Citing studies showing the opiate epidemic is less severe in states where marijuana is legal, Massachusetts Sen. Elizabeth Warren wants the feds to relax rules on marijuana research.

While recreational marijuana is legal in four states and the District of Columbia and medical marijuana is legal in 23 states, the drug remains illegal under federal laws, making it difficult for researchers to study its effects and potential uses, The Guardian notes. Researchers who want to study the drug need a license from the Drug Enforcement Administration and the approval of the Food and Drug Administration.

But there are indications that marijuana can be a useful, non-addictive alternative to opiates as a pain medicine.

In Massachusetts, hundreds of people who are addicted to opiates are being treated with medical marijuana, The Guardian reports. And while states across the country are reporting historically high numbers of heroin and prescription painkiller overdose deaths, a 2014 study published in the Journal of the American Medical Association found there are fewer opioid overdose deaths in states where medical marijuana is legal.

In a letter to the Centers for Disease Control, Warren asked officials “to explore every opportunity and tool available to work with states and other federal agencies on ways to tackle the opioid epidemic and collect information about alternative pain relief options.”

For Warren, it's a shift in view since she was opposed to legalization in 2012. When asked why she changed her mind, Warren told the Boston Globe, "I think we've learned more ...We ought to explore it and see what the consequences of marijuana use are.

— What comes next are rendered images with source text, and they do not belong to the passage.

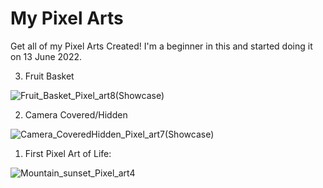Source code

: # My Pixel Arts
Get all of my Pixel Arts Created! I'm a beginner in this and started doing it on 13 June 2022.

3. Fruit Basket

![Fruit_Basket_Pixel_art8(Showcase)](https://user-images.githubusercontent.com/98607285/173849965-b38990be-c603-437d-83df-498a8ae95bb6.png)

2. Camera Covered/Hidden

![Camera_CoveredHidden_Pixel_art7(Showcase)](https://user-images.githubusercontent.com/98607285/173836675-d1d61fb9-d99c-4931-a24e-1e3da9095267.png)

1. First Pixel Art of Life:

![Mountain_sunset_Pixel_art4](https://user-images.githubusercontent.com/98607285/173622518-b509afd5-b3a6-4a4f-af33-d00c58fc5c02.png)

The painkiller and heroin epidemic has become a talking point among presidential candidates, in addition to the spike in overdose deaths. In 2013, opiate overdoses surpassed car crashes as the leading cause of "injury death" among people between 25 and 64, and an average of 44 Americans die from overdoses every day, according to the CDC.

With attitudes toward marijuana becoming increasingly relaxed, and politicians worried about opiates, Warren said she believes the time is right to approve marijuana research.

“A couple of states have legalized marijuana for recreational use," Warren said. "Frankly, I think we ought to be learning what we can from those states."